* [TASK INSTRUCTIONS]:
Scan the listing below. Copy each line that contains "However".

* [EXTRACTED ENTRIES]:
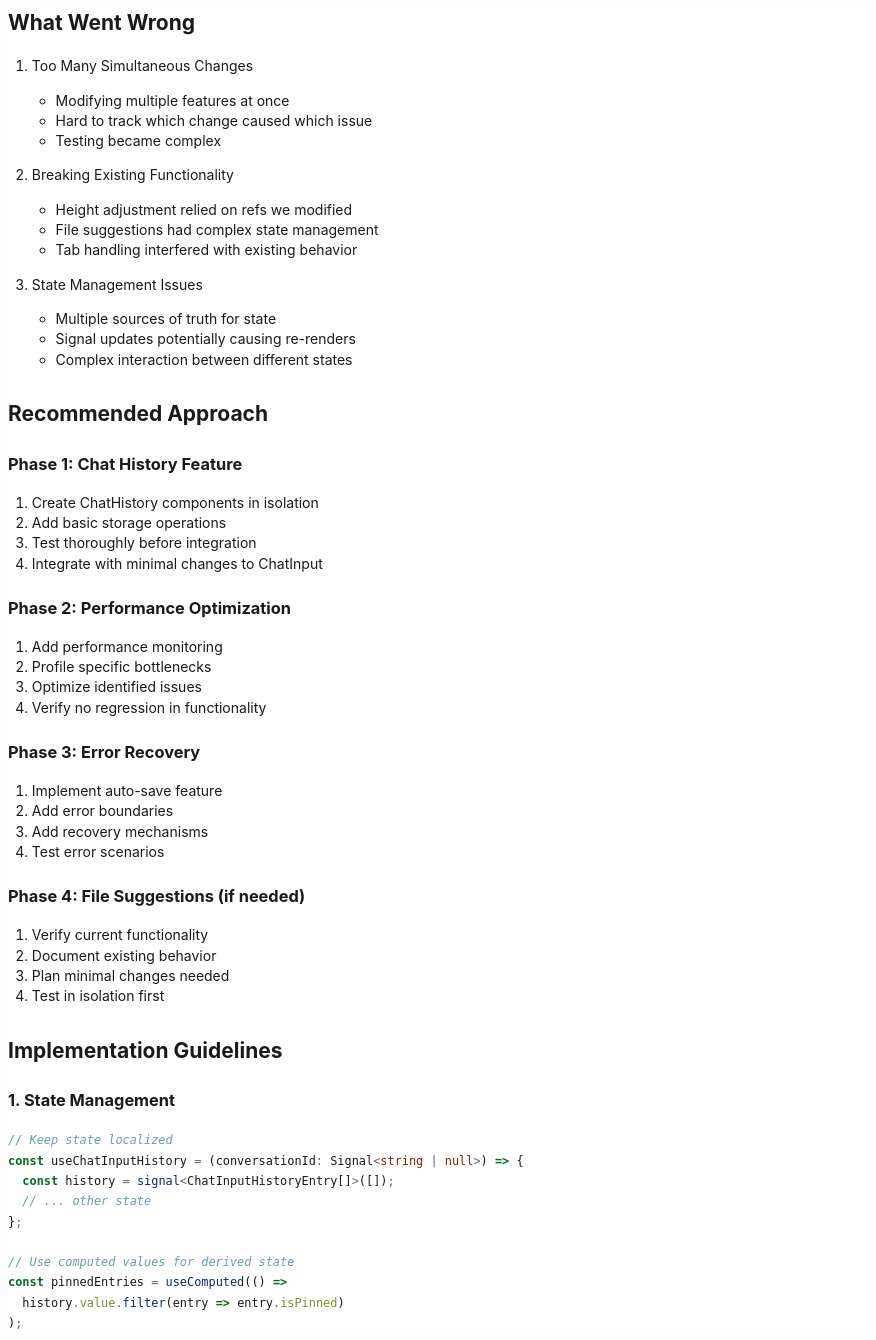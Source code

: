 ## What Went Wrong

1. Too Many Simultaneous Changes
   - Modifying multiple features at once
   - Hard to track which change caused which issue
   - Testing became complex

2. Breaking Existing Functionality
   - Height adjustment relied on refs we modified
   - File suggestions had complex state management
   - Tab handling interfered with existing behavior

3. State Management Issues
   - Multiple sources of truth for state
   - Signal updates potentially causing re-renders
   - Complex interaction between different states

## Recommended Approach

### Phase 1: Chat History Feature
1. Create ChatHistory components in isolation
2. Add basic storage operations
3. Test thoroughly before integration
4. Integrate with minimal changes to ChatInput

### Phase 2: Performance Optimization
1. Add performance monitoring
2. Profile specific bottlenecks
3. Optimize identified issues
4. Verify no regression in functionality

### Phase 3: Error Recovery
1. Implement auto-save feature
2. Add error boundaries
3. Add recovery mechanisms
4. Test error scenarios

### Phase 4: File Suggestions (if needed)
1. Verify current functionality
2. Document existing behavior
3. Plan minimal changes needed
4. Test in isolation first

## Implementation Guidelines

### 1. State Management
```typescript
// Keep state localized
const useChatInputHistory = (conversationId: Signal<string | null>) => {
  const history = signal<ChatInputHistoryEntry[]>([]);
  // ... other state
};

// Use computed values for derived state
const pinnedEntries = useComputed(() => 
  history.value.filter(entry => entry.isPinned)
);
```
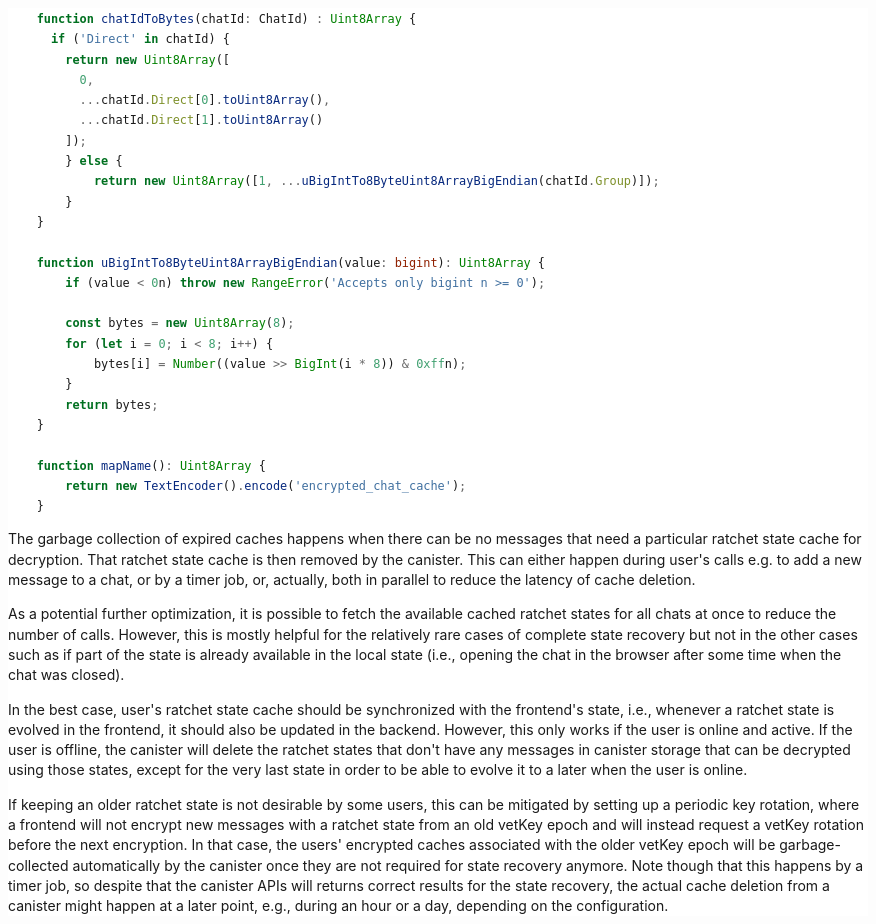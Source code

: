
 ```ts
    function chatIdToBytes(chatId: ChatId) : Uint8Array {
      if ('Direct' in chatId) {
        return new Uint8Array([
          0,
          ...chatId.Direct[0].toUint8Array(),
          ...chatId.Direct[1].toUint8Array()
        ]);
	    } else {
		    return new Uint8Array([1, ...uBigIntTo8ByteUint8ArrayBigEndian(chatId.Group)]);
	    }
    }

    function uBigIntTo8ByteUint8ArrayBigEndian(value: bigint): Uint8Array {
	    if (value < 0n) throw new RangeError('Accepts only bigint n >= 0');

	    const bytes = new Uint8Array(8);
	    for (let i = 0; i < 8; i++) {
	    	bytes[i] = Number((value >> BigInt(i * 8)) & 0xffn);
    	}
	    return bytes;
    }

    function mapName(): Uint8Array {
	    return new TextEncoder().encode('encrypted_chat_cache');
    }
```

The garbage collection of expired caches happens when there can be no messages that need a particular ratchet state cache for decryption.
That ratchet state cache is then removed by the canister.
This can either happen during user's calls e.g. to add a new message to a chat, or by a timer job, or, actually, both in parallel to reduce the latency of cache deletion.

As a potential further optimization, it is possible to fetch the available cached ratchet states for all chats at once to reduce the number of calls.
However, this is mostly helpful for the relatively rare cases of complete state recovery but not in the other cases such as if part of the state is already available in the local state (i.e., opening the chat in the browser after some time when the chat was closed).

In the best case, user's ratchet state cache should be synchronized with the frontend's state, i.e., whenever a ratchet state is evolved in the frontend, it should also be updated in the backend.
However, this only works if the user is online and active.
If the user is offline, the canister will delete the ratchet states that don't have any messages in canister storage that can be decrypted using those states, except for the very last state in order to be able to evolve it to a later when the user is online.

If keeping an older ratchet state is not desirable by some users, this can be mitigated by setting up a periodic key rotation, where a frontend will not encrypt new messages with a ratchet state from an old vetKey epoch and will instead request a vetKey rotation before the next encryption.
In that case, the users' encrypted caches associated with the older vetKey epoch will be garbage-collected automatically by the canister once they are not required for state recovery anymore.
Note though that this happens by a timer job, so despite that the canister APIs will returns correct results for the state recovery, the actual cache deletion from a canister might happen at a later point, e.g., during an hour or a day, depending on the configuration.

* [TASK RESPONSE]:
However, this is mostly helpful for the relatively rare cases of complete state recovery but not in the other cases such as if part of the state is already available in the local state (i.e., opening the chat in the browser after some time when the chat was closed).
However, this only works if the user is online and active.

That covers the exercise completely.